═══ Records for this task ═══

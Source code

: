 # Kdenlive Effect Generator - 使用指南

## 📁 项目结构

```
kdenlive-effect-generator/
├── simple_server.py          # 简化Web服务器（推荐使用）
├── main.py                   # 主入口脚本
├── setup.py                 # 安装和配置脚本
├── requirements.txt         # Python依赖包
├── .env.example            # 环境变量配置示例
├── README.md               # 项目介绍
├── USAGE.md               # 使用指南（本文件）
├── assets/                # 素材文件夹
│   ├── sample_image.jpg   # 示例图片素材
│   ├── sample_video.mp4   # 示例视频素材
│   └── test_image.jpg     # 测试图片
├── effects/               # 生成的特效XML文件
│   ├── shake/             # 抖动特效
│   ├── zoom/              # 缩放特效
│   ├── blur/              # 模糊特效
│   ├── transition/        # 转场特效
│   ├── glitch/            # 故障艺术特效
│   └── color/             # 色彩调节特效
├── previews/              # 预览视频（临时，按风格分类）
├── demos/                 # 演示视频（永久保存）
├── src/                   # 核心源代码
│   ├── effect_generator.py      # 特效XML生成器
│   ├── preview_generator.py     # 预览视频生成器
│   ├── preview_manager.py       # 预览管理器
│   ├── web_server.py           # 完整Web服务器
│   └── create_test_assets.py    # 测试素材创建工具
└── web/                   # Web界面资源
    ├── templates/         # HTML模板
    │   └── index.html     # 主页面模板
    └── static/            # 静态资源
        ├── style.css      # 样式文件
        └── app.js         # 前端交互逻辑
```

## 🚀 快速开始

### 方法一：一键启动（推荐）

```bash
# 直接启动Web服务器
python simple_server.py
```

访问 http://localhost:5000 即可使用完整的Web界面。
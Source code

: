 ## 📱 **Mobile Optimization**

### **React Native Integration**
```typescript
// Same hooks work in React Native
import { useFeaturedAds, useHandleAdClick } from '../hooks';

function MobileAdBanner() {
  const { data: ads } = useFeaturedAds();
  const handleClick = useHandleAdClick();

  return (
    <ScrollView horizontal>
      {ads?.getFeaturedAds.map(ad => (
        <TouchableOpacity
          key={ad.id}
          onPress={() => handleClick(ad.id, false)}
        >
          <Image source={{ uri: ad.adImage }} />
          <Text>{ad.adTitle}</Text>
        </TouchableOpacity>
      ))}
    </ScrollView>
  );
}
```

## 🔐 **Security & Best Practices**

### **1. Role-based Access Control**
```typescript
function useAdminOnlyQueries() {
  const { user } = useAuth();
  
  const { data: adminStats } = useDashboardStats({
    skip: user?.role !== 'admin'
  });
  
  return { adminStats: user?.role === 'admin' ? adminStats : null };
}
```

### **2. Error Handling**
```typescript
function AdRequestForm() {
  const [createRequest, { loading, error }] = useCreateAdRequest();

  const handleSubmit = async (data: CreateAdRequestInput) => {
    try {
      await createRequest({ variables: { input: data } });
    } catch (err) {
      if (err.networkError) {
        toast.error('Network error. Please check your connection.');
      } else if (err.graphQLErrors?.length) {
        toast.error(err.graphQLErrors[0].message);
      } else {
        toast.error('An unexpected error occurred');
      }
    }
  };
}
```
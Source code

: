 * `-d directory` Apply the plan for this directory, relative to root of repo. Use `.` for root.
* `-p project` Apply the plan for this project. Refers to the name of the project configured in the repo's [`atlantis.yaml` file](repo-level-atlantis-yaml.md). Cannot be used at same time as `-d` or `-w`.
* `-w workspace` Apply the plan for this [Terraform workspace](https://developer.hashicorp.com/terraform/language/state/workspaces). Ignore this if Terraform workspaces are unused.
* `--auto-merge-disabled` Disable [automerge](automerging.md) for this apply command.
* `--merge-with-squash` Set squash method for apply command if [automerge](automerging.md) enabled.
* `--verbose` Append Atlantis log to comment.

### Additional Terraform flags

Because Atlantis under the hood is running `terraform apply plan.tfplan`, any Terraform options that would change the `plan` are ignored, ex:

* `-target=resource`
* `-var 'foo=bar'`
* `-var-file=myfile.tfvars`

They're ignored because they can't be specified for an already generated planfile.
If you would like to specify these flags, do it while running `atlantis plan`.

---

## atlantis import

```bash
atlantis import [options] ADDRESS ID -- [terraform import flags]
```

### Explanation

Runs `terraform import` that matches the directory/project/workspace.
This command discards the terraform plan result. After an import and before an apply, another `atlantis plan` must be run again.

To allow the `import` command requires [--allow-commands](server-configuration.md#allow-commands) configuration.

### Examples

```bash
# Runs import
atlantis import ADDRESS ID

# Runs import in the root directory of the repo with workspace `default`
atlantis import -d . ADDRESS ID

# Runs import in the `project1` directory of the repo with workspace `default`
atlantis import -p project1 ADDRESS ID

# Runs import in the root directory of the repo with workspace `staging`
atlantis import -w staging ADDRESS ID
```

═══

▶ Exercise goal
Please copy each line of the records above in which the word "would" can be found.

▶ Answer to this problem
Because Atlantis under the hood is running `terraform apply plan.tfplan`, any Terraform options that would change the `plan` are ignored, ex:
If you would like to specify these flags, do it while running `atlantis plan`.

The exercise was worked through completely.